- ALGILAR - AÇIK -KİME - GÖRE - ?! Algı Yönetimi ve Sonuçuları..

- ALGILAR - AÇIK -KİME - GÖRE - ?!

                   - Algı yönetimi ve sonuçuları..

• Rahmân ve Rahîm olan Allah'ın adıyla.

• Allah'a hamd Resulün'e sâlât ve selâm olsun.

• Allah'ın rahmeti bereketi mağfireti daima yardımı üzerinize olsun.

• El-Vasi : Celle- Celâlûhû' (Rahmeti ve ilmi bol olan)

• Ya - Hayrer Razıgın..

• "...Rabbişrah-li sadri. Ve yessir li emri. 

• Vahlul ukdeten min lisäni. Yefkahů kavli." Allahümme- Âmin...

• Değerli kardeşlerim bu hafta sizler ile nasıl bir algı devleti (yönetimi) kuruldu - ve insanların algılarını nasıl ,,

          - kullanıyorlar ve bundan nasıl korunabiliriz'i , konuşup hep beraber ışık tutup çarelerini anlayacağız?!!

• Konuya küçük bir hikâye ve bu hikayenin içinde bir soru ile başlayalım !

• Bir memlekette bir mahallede bitişik bahçesi olan evlerde yaşayan iki komşu varmış!

• Komşulardan birisi tavukları çok sever ve sürekli tavuk yetiştirirmiş!

• Diğer komşu ise aksine tavuklardan nefret eder !!

- tavukları seven komşuna bu yüzden söylenir ve kızarmış.

• Ve sık sık yan komşunun horozu bu adamın bahçesine geçer miş!

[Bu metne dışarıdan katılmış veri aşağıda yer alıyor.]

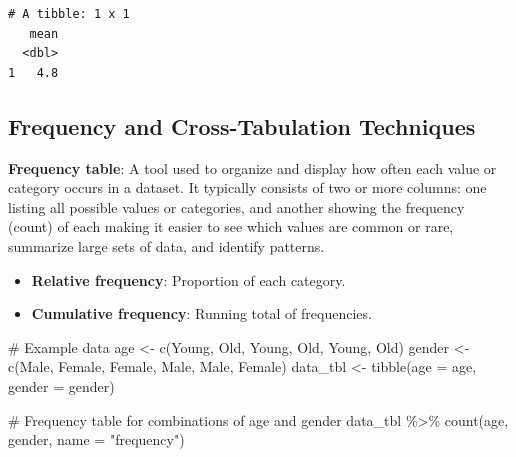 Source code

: \documentclass[
  man,
  floatsintext,
  longtable,
  nolmodern,
  notxfonts,
  notimes,
  colorlinks=true,linkcolor=blue,citecolor=blue,urlcolor=blue]{apa7}
\newenvironment{Shaded}{\begin{snugshade}}{\end{snugshade}}
\newcommand{\AttributeTok}[1]{\textcolor[rgb]{0.40,0.45,0.13}{#1}}
\newcommand{\CommentTok}[1]{\textcolor[rgb]{0.37,0.37,0.37}{#1}}
\newcommand{\FunctionTok}[1]{\textcolor[rgb]{0.28,0.35,0.67}{#1}}
\newcommand{\NormalTok}[1]{\textcolor[rgb]{0.00,0.23,0.31}{#1}}
\newcommand{\OtherTok}[1]{\textcolor[rgb]{0.00,0.23,0.31}{#1}}
\newcommand{\SpecialCharTok}[1]{\textcolor[rgb]{0.37,0.37,0.37}{#1}}
\newcommand{\StringTok}[1]{\textcolor[rgb]{0.13,0.47,0.30}{#1}}
\providecommand{\tightlist}{%
  \setlength{\itemsep}{0pt}\setlength{\parskip}{0pt}}
\begin{document}
\begin{verbatim}
# A tibble: 1 x 1
   mean
  <dbl>
1   4.8
\end{verbatim}

\subsection{Frequency and Cross-Tabulation
Techniques}\label{frequency-and-cross-tabulation-techniques}

\textbf{Frequency table}: A tool used to organize and display how often
each value or category occurs in a dataset. It typically consists of two
or more columns: one listing all possible values or categories, and
another showing the frequency (count) of each making it easier to see
which values are common or rare, summarize large sets of data, and
identify patterns.

\begin{itemize}
\tightlist
\item
  \textbf{Relative frequency}: Proportion of each category.
\item
  \textbf{Cumulative frequency}: Running total of frequencies.
\end{itemize}

\begin{Shaded}
\begin{Highlighting}[]
\CommentTok{\# Example data}
\NormalTok{age }\OtherTok{\textless{}{-}} \FunctionTok{c}\NormalTok{(}\StringTok{\textquotesingle{}Young\textquotesingle{}}\NormalTok{, }\StringTok{\textquotesingle{}Old\textquotesingle{}}\NormalTok{, }\StringTok{\textquotesingle{}Young\textquotesingle{}}\NormalTok{, }\StringTok{\textquotesingle{}Old\textquotesingle{}}\NormalTok{, }\StringTok{\textquotesingle{}Young\textquotesingle{}}\NormalTok{, }\StringTok{\textquotesingle{}Old\textquotesingle{}}\NormalTok{)}
\NormalTok{gender }\OtherTok{\textless{}{-}} \FunctionTok{c}\NormalTok{(}\StringTok{\textquotesingle{}Male\textquotesingle{}}\NormalTok{, }\StringTok{\textquotesingle{}Female\textquotesingle{}}\NormalTok{, }\StringTok{\textquotesingle{}Female\textquotesingle{}}\NormalTok{, }\StringTok{\textquotesingle{}Male\textquotesingle{}}\NormalTok{, }\StringTok{\textquotesingle{}Male\textquotesingle{}}\NormalTok{, }\StringTok{\textquotesingle{}Female\textquotesingle{}}\NormalTok{)}
\NormalTok{data\_tbl }\OtherTok{\textless{}{-}} \FunctionTok{tibble}\NormalTok{(}\AttributeTok{age =}\NormalTok{ age, }\AttributeTok{gender =}\NormalTok{ gender)}

\CommentTok{\# Frequency table for combinations of age and gender}
\NormalTok{data\_tbl }\SpecialCharTok{\%\textgreater{}\%}
  \FunctionTok{count}\NormalTok{(age, gender, }\AttributeTok{name =} \StringTok{"frequency"}\NormalTok{)}
\end{Highlighting}
\end{Shaded}
\end{document}
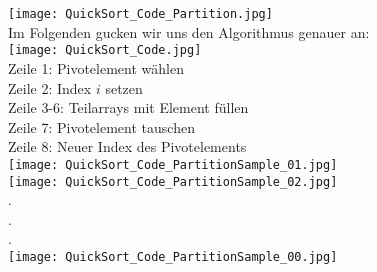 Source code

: 	\begin{center}
		\texttt{[image: QuickSort\_Code\_Partition.jpg]} \\ \vspace{0.5cm}
		Im Folgenden gucken wir uns den Algorithmus genauer an: \\ \vspace{0.5cm}
		\texttt{[image: QuickSort\_Code.jpg]} \\ \vspace{0.5cm}
		Zeile 1: Pivotelement wählen \\
		Zeile 2: Index $i$ setzen \\
		Zeile 3-6: Teilarrays mit Element füllen \\
		Zeile 7: Pivotelement tauschen \\
		Zeile 8: Neuer Index des Pivotelements \\ \vspace{0.9cm}
		\texttt{[image: QuickSort\_Code\_PartitionSample\_01.jpg]} \\
		\texttt{[image: QuickSort\_Code\_PartitionSample\_02.jpg]} \\
		. \\
		. \\
		. \\
		\texttt{[image: QuickSort\_Code\_PartitionSample\_00.jpg]} \\
	\end{center}



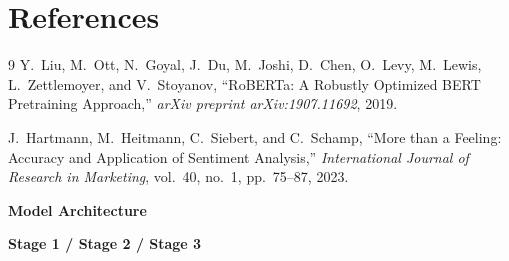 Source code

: \documentclass[10pt,twocolumn]{article}
\begin{document}
\section*{References}
\begingroup
\renewcommand{\section}[2]{}
\begin{thebibliography}{9}
\small
{}
Y.~Liu, M.~Ott, N.~Goyal, J.~Du, M.~Joshi, D.~Chen, O.~Levy,
M.~Lewis, L.~Zettlemoyer, and V.~Stoyanov,
``RoBERTa: A Robustly Optimized BERT Pretraining Approach,''
\textit{arXiv preprint arXiv:1907.11692}, 2019.

J.~Hartmann, M.~Heitmann, C.~Siebert, and C.~Schamp,
``More than a Feeling: Accuracy and Application of Sentiment Analysis,''
\textit{International Journal of Research in Marketing},
vol.~40, no.~1, pp.~75--87, 2023.
\end{thebibliography}
\endgroup

\appendix

\section{EXP01 Full Hyperparameter Settings}

\noindent\textbf{Model Architecture}

\vspace{3pt}
\noindent{}

\vspace{6pt}
\noindent\textbf{Stage 1 / Stage 2 / Stage 3}
\end{document}
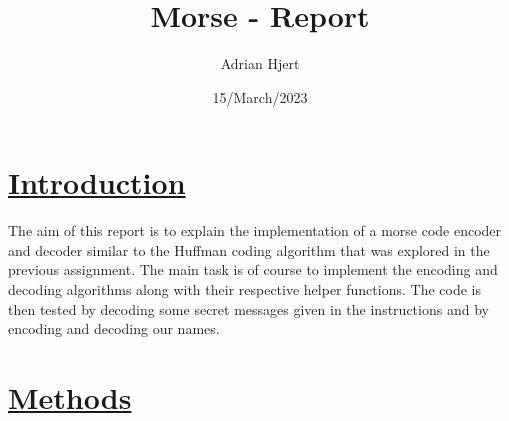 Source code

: \documentclass[a4paper,11pt]{article}
\begin{document}
\title{ 
	\textbf{Morse - Report}
	}
\author{Adrian Hjert}
\date{15/March/2023}

\maketitle

\section*{
	\underline{Introduction}
	}
The aim of this report is to explain the implementation of a morse code encoder and decoder similar to the Huffman coding algorithm that was explored in the previous assignment. The main task is of course to implement the encoding and decoding algorithms along with their respective helper functions. The code is then tested by decoding some secret messages given in the instructions and by encoding and decoding our names.
	
	
	
	
\section*{
	\underline{Methods}
	}
\end{document}
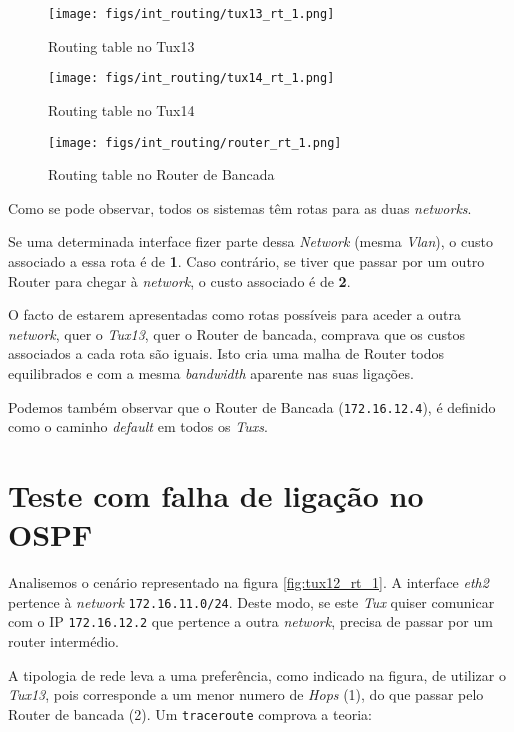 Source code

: \begin{figure}[H]
    \centering
    \texttt{[image: figs/int\_routing/tux13\_rt\_1.png]}
    \caption{Routing table no Tux13}
    \label{fig:tux13_rt_1}
\end{figure}

\begin{figure}[H]
    \centering
    \texttt{[image: figs/int\_routing/tux14\_rt\_1.png]}
    \caption{Routing table no Tux14}
    \label{fig:tux14_rt_1}
\end{figure}

\begin{figure}[H]
    \centering
    \texttt{[image: figs/int\_routing/router\_rt\_1.png]}
    \caption{Routing table no Router de Bancada}
    \label{fig:router_rt_1}
\end{figure}

Como se pode observar, todos os sistemas têm rotas para as duas \textit{networks}.

Se uma determinada interface fizer parte dessa \textit{Network} (mesma \textit{Vlan}), o custo associado a essa rota é de \textbf{1}.
Caso contrário, se tiver que passar por um outro Router para chegar à \textit{network}, o custo associado é de \textbf{2}.

O facto de estarem apresentadas como rotas possíveis para aceder a outra \textit{network}, quer o \textit{Tux13}, quer o Router de bancada, comprava que os custos associados a cada rota são iguais.
Isto cria uma malha de Router todos equilibrados e com a mesma \textit{bandwidth} aparente nas suas ligações.

Podemos também observar que o Router de Bancada (\verb|172.16.12.4|), é definido como o caminho \textit{default} em todos os \textit{Tuxs}.

\section{Teste com falha de ligação no OSPF}

Analisemos o cenário representado na figura \ref{fig:tux12_rt_1}.
A interface \textit{eth2} pertence à \textit{network} \verb|172.16.11.0/24|.
Deste modo, se este \textit{Tux} quiser comunicar com o IP \verb|172.16.12.2| que pertence a outra \textit{network}, precisa de passar por um router intermédio.

A tipologia de rede leva a uma preferência, como indicado na figura, de utilizar o \textit{Tux13}, pois corresponde a um menor numero de \textit{Hops} (1), do que passar pelo Router de bancada (2).
Um \verb|traceroute| comprova a teoria:

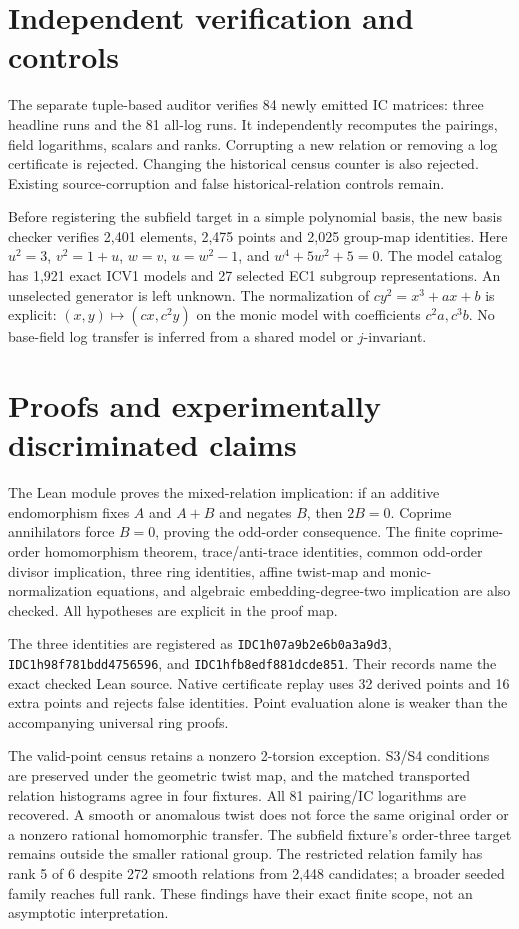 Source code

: \documentclass[10pt]{article}
\begin{document}
\newpage
\section*{Independent verification and controls}
The separate tuple-based auditor verifies 84 newly emitted IC matrices: three
headline runs and the 81 all-log runs. It independently recomputes the pairings,
field logarithms, scalars and ranks. Corrupting a new relation or removing a
log certificate is rejected. Changing the historical census counter is also
rejected. Existing source-corruption and false historical-relation controls remain.

Before registering the subfield target in a simple polynomial basis, the new
basis checker verifies 2,401 elements, 2,475 points and 2,025 group-map identities.
Here $u^2=3$, $v^2=1+u$, $w=v$, $u=w^2-1$, and
$w^4+5w^2+5=0$. The model catalog has 1,921 exact ICV1 models and 27 selected
EC1 subgroup representations. An unselected generator is left unknown.
The normalization of $c y^2=x^3+ax+b$ is explicit:
$(x,y)\mapsto(cx,c^2y)$ on the monic model with coefficients $c^2a,c^3b$.
No base-field log transfer is inferred from a shared model or $j$-invariant.

\section*{Proofs and experimentally discriminated claims}
The Lean module proves the mixed-relation implication: if an additive
endomorphism fixes $A$ and $A+B$ and negates $B$, then $2B=0$.
Coprime annihilators force $B=0$, proving the odd-order consequence.
The finite coprime-order homomorphism theorem, trace/anti-trace identities,
common odd-order divisor implication, three ring identities, affine twist-map
and monic-normalization equations, and algebraic embedding-degree-two
implication are also checked. All hypotheses are explicit in the proof map.

The three identities are registered as \texttt{IDC1h07a9b2e6b0a3a9d3},
\texttt{IDC1h98f781bdd4756596}, and \texttt{IDC1hfb8edf881dcde851}.
Their records name the exact checked Lean source. Native certificate replay uses
32 derived points and 16 extra points and rejects false identities. Point
evaluation alone is weaker than the accompanying universal ring proofs.

The valid-point census retains a nonzero 2-torsion exception. S3/S4 conditions
are preserved under the geometric twist map, and the matched transported
relation histograms agree in four fixtures. All 81 pairing/IC logarithms are
recovered. A smooth or anomalous twist does not force the same original order
or a nonzero rational homomorphic transfer. The subfield fixture's order-three
target remains outside the smaller rational group. The restricted relation
family has rank 5 of 6 despite 272 smooth relations from 2,448 candidates;
a broader seeded family reaches full rank. These findings have their exact
finite scope, not an asymptotic interpretation.
\end{document}
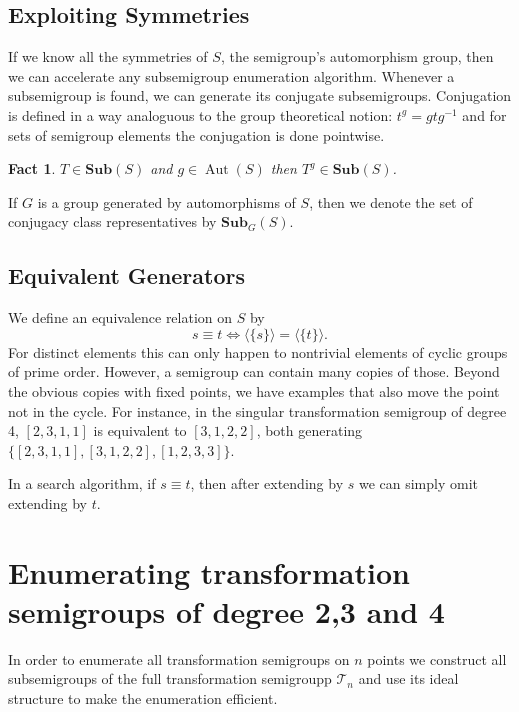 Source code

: \documentclass{amsart}
\newcommand{\cT}{{\mathcal T}}
\newcommand{\Sub}{\mathbf{Sub}}
\DeclareMathOperator{\Aut}{Aut}
\theoremstyle{plain}
\newtheorem{fact}[theorem]{Fact}
\theoremstyle{definition}
\begin{document}
\subsection{Exploiting Symmetries}
If we know all the symmetries of $S$, the semigroup's automorphism group, then we can accelerate any subsemigroup enumeration algorithm.
Whenever a subsemigroup is found, we can generate its conjugate subsemigroups.
Conjugation is defined in a way analoguous to the group theoretical notion: $t^g=gtg^{-1}$ and for sets of semigroup elements the conjugation is done pointwise.
 
\begin{fact}
$T\in\Sub(S)$ and $g\in \Aut(S)$ then $T^g\in\Sub(S)$.%
\end{fact}

If $G$ is a group generated by automorphisms of $S$, then we denote the set of conjugacy class representatives by $\Sub_G(S)$.


\subsection{Equivalent Generators}
\label{sec:equivgen}
We define an equivalence relation on $S$ by
$$ s\equiv t \Longleftrightarrow \langle\{s\} \rangle= \langle\{t\} \rangle.$$
For distinct elements this can only happen to nontrivial elements of cyclic groups of prime order.
However, a semigroup can contain many copies of those.
Beyond the obvious copies with fixed points, we have examples that also move the point not in the cycle. For instance, in the singular transformation semigroup of degree 4, $[ 2, 3, 1, 1 ]$ is equivalent to  $[ 3, 1, 2, 2 ]$, both generating $\{ [ 2, 3, 1, 1 ], [ 3, 1, 2, 2 ], [ 1, 2, 3, 3 ]\}$.

In a search algorithm, if $s\equiv t$, then after extending by $s$ we can simply omit extending by $t$.

\section{Enumerating transformation semigroups of degree 2,3 and 4}
\label{sec:fulltranssgp}

In order to enumerate all transformation semigroups on $n$ points we construct all subsemigroups of the full transformation semigroupp $\cT_n$ and use its ideal structure to make the enumeration efficient.
\end{document}
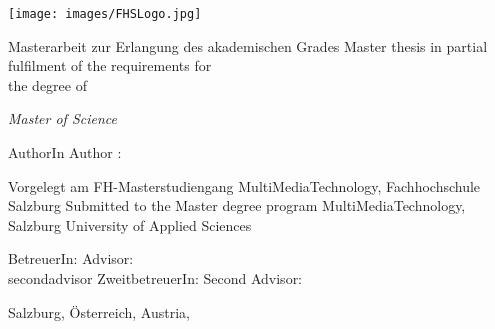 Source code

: \begin{titlepage}

\newcommand{\printsecondadvisor}[1]{%
  \ifcsname#1\endcsname%
  \ifmmtlanguagegerman ZweitbetreuerIn: \else Second Advisor: \fi \secondadvisor 
  \else%
    
  \fi%
}

\ifmmtmasterthesis

    
    
    \newpage
    
    \thispagestyle{empty}
    
    \hfill \texttt{[image: images/FHSLogo.jpg]}
    
    \vspace*{2cm}
    
    \Large{
    \titlename
    
    \vspace*{1cm}
    
    \ifmmtlanguagegerman
    Masterarbeit zur Erlangung des akademischen Grades
    \else
    Master thesis in partial fulfilment of the requirements for\\ the degree of 
    \fi
    
    \vspace*{0.5cm}
    
    \textit{Master of Science}
    }
    
    
    \vspace*{1.5cm}
    {\large
    \ifmmtlanguagegerman AuthorIn \else Author \fi: \authorname
    }
    \vfill
    
    {\normalsize
    \ifmmtlanguagegerman
    Vorgelegt am FH-Masterstudiengang MultiMediaTechnology, Fachhochschule Salzburg
    \else
    Submitted to the Master degree program MultiMediaTechnology, Salzburg University of Applied Sciences
    \fi
    
    
    \vspace*{1cm}
    
    \ifmmtlanguagegerman BetreuerIn: \else Advisor: \fi
    \advisor
    \\    
    \printsecondadvisor{secondadvisor}
    
    \vfill
    
    Salzburg, \ifmmtlanguagegerman Österreich, \else Austria, \fi  \thesisdate
    }


\end{titlepage}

• Bir gün yine horoz yan komşunun bahçesine geçmiş !!

• Tavukları olan adam bunu görünce kümesten yumurta toplarken birde ,tavukları sevmeyen adamın bahçesine geçip bu yumurtalar bana ait demiş!

• Tavukları sevmeyen komşu ise burası benim bahçem yumurtalar da bahçemde olduğu için benim demiş !

• Sizce yumurtalar kimindir?

• İnsan beyni aldığı uyaranları yorumladıktan sonra tepki vermektedir. 

• Bu yorumlar beynin çalışma mekanizmalarından biri olan algıların yaptığı etkiler ile olayları yorumlamaktadır.

  - Nasıl mı?

• Bir çoğunuzun hikâyenin sonunda sorduğum soruda,,

- yumurtaların tavukların sahibinin olduğunu ,,

- bir çoğunuzun ise bahçe sahibinin olduğunu söylediğinizi duyar gibiyim !!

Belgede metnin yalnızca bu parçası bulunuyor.